[Stored items]
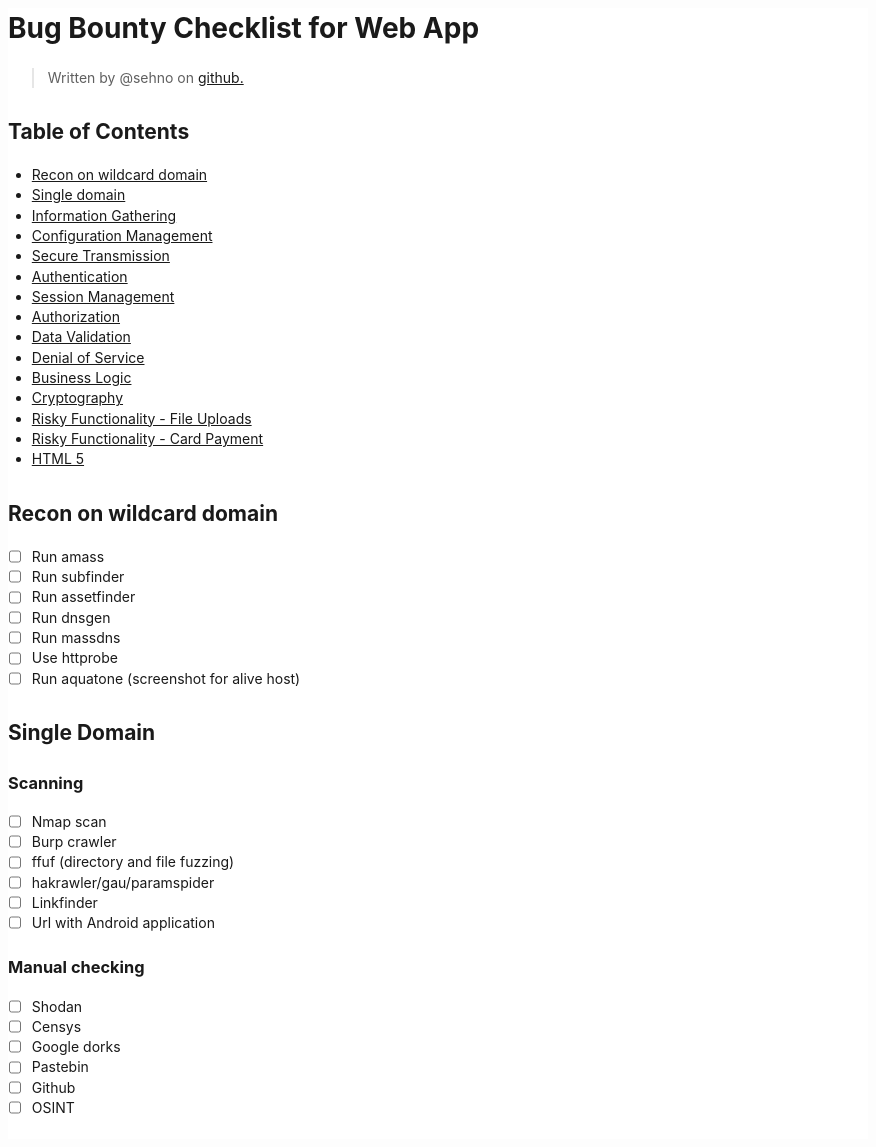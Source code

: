 # Bug Bounty Checklist for Web App

> Written by @sehno on
> [github.](https://github.com/sehno/Bug-bounty/blob/master/bugbounty_checklist.md)

## Table of Contents

* [Recon on wildcard domain](#"Recon_on_wildcard_domain")
* [Single domain](#Single_domain)
* [Information Gathering](#Information)
* [Configuration Management](#Configuration)
* [Secure Transmission](#Transmission)
* [Authentication](#Authentication)
* [Session Management](#Session)
* [Authorization](#Authorization)
* [Data Validation](#Validation)
* [Denial of Service](#Denial)
* [Business Logic](#Business)
* [Cryptography](#Cryptography)
* [Risky Functionality - File Uploads](#File)
* [Risky Functionality - Card Payment](#Card)
* [HTML 5](#HTML)

## <a name="Recon_on_wildcard_domain">Recon on wildcard domain</a>

- [ ] Run amass<br/>
- [ ] Run subfinder<br/>
- [ ] Run assetfinder<br/>
- [ ] Run dnsgen<br/>
- [ ] Run massdns<br/>
- [ ] Use httprobe<br/>
- [ ] Run aquatone (screenshot for alive host)<br/>

## <a name="Single_domain">Single Domain</a><br/>

### Scanning<br/>

- [ ] Nmap scan<br/>
- [ ] Burp crawler<br/>
- [ ] ffuf (directory and file fuzzing)
- [ ] hakrawler/gau/paramspider<br/>
- [ ] Linkfinder<br/>
- [ ] Url with Android application<br/>

### Manual checking<br/>

- [ ] Shodan<br/>
- [ ] Censys<br/>
- [ ] Google dorks<br/>
- [ ] Pastebin<br/>
- [ ] Github<br/>
- [ ] OSINT<br/><br/>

* **What is needed**
Each record above goes into the copy unchanged; the pictures do not.

* **Solution**
Source code

: # Bug Bounty Checklist for Web App

> Written by @sehno on
> [github.](https://github.com/sehno/Bug-bounty/blob/master/bugbounty_checklist.md)

## Table of Contents

* [Recon on wildcard domain](#"Recon_on_wildcard_domain")
* [Single domain](#Single_domain)
* [Information Gathering](#Information)
* [Configuration Management](#Configuration)
* [Secure Transmission](#Transmission)
* [Authentication](#Authentication)
* [Session Management](#Session)
* [Authorization](#Authorization)
* [Data Validation](#Validation)
* [Denial of Service](#Denial)
* [Business Logic](#Business)
* [Cryptography](#Cryptography)
* [Risky Functionality - File Uploads](#File)
* [Risky Functionality - Card Payment](#Card)
* [HTML 5](#HTML)

## <a name="Recon_on_wildcard_domain">Recon on wildcard domain</a>

- [ ] Run amass<br/>
- [ ] Run subfinder<br/>
- [ ] Run assetfinder<br/>
- [ ] Run dnsgen<br/>
- [ ] Run massdns<br/>
- [ ] Use httprobe<br/>
- [ ] Run aquatone (screenshot for alive host)<br/>

## <a name="Single_domain">Single Domain</a><br/>

### Scanning<br/>

- [ ] Nmap scan<br/>
- [ ] Burp crawler<br/>
- [ ] ffuf (directory and file fuzzing)
- [ ] hakrawler/gau/paramspider<br/>
- [ ] Linkfinder<br/>
- [ ] Url with Android application<br/>

### Manual checking<br/>

- [ ] Shodan<br/>
- [ ] Censys<br/>
- [ ] Google dorks<br/>
- [ ] Pastebin<br/>
- [ ] Github<br/>
- [ ] OSINT<br/><br/>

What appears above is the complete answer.